4.1. hob-nob hill is the closest decent place to my hotel that google maps spits out, so i head there for food.
4.2. notwithstanding the sentiment in my previous post, i think there's much pleasure to be had in eating alone as well. for one thing, you get to pay full attention to the food, and since reading michael pollan, that's something i've endeavored to do a little more.
4.3. it's not important, but in case you're wondering: raisin bread, caesar salad, braised lamb shank with mashed potatoes, corn-on-the-cob and mint jardiniere sauce.

(cont'd)

Friday, November 02, 2007

From The Omnivore's Dilemma, Michael Pollan:

... Brillat-Savarin draws a sharp distinction between the pleasures of eating - "the actual and direct sensation of a need being satisfied," a sensation we share with the animals - and the uniquely human "pleasures of the table." These consist of "considered sensations born of the various circumstances of fact, things, and persons accompanying the meal," - and comprise for him one of the brightest fruits of civilization. Every meal we share at a table recapitulates this evolution from nature to culture, as we pass from satisfying our animal appetites in semsilence to the lofting of conversational balloons. The pleasures of the table begin with eating (and specifically with eating meat, in Brillat-Savarin's view, since it was the need to cook and apportion meat that first brought us together to eat), but they can end up anywhere human talk cares to go. In the same way that the raw becomes cooked, eating becomes dining.

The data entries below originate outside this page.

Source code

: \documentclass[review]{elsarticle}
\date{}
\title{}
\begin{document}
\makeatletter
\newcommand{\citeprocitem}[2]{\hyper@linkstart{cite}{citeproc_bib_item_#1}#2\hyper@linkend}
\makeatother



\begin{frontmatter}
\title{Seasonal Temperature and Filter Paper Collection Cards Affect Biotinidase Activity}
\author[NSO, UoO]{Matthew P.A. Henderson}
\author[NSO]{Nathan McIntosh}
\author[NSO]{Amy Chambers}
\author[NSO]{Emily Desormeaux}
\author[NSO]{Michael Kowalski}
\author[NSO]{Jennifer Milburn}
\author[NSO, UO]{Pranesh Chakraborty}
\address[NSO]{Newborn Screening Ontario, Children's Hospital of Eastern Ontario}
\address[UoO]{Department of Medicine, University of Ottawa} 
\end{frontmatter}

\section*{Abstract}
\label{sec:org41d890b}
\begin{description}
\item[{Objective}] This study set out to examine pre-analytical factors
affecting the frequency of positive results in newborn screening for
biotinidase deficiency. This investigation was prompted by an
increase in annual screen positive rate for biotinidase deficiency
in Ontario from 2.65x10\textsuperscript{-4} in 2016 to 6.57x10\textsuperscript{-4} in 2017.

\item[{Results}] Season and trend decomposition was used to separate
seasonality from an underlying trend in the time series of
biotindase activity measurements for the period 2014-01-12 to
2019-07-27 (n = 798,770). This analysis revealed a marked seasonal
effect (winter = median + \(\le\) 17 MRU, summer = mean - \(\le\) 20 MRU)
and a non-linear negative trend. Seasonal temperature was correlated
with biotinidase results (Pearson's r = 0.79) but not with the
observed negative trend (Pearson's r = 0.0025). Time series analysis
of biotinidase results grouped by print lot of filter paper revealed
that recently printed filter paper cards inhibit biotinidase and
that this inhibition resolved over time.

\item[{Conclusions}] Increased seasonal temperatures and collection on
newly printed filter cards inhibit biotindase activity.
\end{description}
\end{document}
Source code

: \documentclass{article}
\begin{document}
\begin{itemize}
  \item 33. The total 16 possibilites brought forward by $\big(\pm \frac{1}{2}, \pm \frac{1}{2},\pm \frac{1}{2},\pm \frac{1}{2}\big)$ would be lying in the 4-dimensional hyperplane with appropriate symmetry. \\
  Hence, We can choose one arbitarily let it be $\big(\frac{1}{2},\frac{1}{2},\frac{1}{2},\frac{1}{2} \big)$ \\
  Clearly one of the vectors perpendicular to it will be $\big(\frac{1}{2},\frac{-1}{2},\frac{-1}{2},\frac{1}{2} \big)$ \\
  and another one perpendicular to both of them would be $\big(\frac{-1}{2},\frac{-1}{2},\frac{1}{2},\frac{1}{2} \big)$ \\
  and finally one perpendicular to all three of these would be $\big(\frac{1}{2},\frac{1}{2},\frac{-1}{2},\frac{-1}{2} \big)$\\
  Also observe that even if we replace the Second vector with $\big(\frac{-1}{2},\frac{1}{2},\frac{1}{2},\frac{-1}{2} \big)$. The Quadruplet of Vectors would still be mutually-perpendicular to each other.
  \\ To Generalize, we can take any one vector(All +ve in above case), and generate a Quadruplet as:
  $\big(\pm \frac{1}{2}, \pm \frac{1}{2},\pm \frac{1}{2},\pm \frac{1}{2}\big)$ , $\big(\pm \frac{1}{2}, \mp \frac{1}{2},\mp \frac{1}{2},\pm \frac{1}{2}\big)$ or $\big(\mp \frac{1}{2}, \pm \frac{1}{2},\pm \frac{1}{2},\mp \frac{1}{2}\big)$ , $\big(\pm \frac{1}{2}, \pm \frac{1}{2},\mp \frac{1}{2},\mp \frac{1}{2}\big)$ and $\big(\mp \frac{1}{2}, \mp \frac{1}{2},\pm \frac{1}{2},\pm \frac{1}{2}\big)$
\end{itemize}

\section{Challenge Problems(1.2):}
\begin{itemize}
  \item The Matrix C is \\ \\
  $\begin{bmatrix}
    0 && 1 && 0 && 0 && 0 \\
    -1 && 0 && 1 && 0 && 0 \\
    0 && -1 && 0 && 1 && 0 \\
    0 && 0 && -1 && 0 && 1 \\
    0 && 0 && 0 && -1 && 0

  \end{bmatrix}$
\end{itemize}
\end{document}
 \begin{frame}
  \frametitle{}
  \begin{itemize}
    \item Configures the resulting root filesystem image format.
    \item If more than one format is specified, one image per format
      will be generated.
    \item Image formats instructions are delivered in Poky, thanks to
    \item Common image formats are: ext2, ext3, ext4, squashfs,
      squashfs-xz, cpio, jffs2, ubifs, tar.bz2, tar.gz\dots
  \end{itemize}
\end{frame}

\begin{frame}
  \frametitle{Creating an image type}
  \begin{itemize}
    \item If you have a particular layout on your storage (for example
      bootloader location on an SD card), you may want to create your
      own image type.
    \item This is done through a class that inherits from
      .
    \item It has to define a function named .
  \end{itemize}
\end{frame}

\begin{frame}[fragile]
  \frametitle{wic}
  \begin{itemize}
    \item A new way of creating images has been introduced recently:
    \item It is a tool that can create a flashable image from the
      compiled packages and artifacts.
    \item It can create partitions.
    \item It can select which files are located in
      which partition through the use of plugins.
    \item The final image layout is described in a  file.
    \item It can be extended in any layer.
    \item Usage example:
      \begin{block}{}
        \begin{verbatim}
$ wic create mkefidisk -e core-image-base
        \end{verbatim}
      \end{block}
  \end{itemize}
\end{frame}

Thursday, November 01, 2007

merely players

oftentimes, when i'm done seeing a client, and i walk them to the front door to say goodbye, i get a fleeting feeling that they're suddenly going to break out of whatever role they were playing, smile broadly, start giving me comments on how i did or what i could have said that might have been better. but of course they don't. they walk out the door, and back into their lives, the same ones they've been telling me about, lives that are real, full of misery and pain and hopelessness. and once they've left the clinic and gone out that door, the hope that all i've learned is just a heartbreaking story, a tragedy conjured from air, vanishes along with them.